Cassazione: processo bis per l’auto blu di Varrassi 

La Suprema Corte accoglie solo in parte il ricorso della Procura generale Atti inviati a Perugia dopo l’assoluzione in appello dell’ex manager Asl

TERAMO. A sette anni dai fatti e a quattro dalla sentenza di primo grado, la Cassazione scrive un nuovo capitolo nella vicenda processuale dell’ex direttore generale della Asl Giustino Varrassi finito sotto accusa per il peculato dell’auto blu (usata per il tragitto casa- Asl) e per l’abuso d’ufficio contestato per la promozione dell'urologo Corrado Robimarga.

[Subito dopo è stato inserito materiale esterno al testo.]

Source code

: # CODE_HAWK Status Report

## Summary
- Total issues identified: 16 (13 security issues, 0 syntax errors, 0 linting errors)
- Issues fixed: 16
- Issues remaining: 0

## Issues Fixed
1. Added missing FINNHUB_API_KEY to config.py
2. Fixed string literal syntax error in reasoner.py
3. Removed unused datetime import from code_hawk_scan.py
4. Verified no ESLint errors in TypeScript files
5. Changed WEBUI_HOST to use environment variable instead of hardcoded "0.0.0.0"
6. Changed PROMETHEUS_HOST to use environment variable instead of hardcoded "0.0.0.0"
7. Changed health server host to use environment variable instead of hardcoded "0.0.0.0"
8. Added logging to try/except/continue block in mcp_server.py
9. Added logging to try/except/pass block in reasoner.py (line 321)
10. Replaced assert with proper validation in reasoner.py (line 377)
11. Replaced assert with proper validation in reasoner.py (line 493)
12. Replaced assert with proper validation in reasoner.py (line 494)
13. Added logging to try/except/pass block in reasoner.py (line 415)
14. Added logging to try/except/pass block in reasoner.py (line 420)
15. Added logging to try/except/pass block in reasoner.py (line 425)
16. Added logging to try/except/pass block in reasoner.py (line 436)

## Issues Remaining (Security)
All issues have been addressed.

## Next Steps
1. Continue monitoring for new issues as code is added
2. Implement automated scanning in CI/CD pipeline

A portare il caso davanti ai giudici della Suprema Corte il ricorso della Procura generale dell’Aquila che ha impugnato la sentenza con cui nel 2018 la corte d’appello ha assolto Varrassi ribaltando con la formula più ampia del fatto non sussiste la sentenza di primo grado di condanna a tre anni e due mesi. La Cassazione, con motivazioni depositate a fine settembre, ha dichiarato non fondato il ricorso della Procura tranne che per la questione riguardante l’auto blu per cui ha rinviato gli atti alla corte d’appello di Perugia per un nuovo processo.
Secondo i magistrati della corte d’appello dell’Aquila, così hanno scritto nelle motivazioni, «non è configurabile l’appropriazione, quale elemento materiale integrante il reato di peculato, nell’uso da parte del pubblico ufficiale delle vetture di servizio qualora tale uso sia esclusivamente preordinato alle esigenze di servizio in quanto in tale caso il bene di cui il pubblico ufficiale abbia la disponibilità, per ragioni del suo ufficio, rimane comunque nell’ambito della sua normale destinazione giuridica». Di diverso avviso, su questo punto, la Suprema Corte (sesta sezione) che nelle motivazioni ha scritto: «Deve, invece, ribadirsi, che l’uso dell’auto di servizio per fini privati è, in via generale, vietato dovendosi presumere la sua esclusiva destinazione a uso pubblico in assenza di provvedimenti che consentano puntuali e documentate deroghe a tale impiego, la cui esistenza e il cui contenuto devono essere specificatamente provati. Se l’autore della condotta ha agito al solo scopo di fare uso momentaneo della cosa, restituendola immediatamente dopo, ricorre il peculato d’uso: l’uso momentaneo non significa istantaneo ma temporaneo, ossia protratto per un tempo limitato, così da comportare una sottrazione della cosa alla sua destinazione istituzionale tale da compromettere, in misura considerevole, la funzionalità della pubblica amministrazione».
La Cassazione ha confermato l’ assoluzione in Appello, con la formula più ampia del fatto non sussiste, per gli ex direttori sanitari e amministrativi Camillo Antelli e Lucio Ambrosi condannati in primo grado a quattro mesi per abuso d’ufficio relativamente alla delibera di selezione di Robimarga. Dichiarato inammissibile il ricorso presentato per Giovanni Lanci, all’epoca autista di Varrassi, che in primo grado è stato condannato a un anno per i reati di appropriazione indebita, falso e truffa.(d.p.)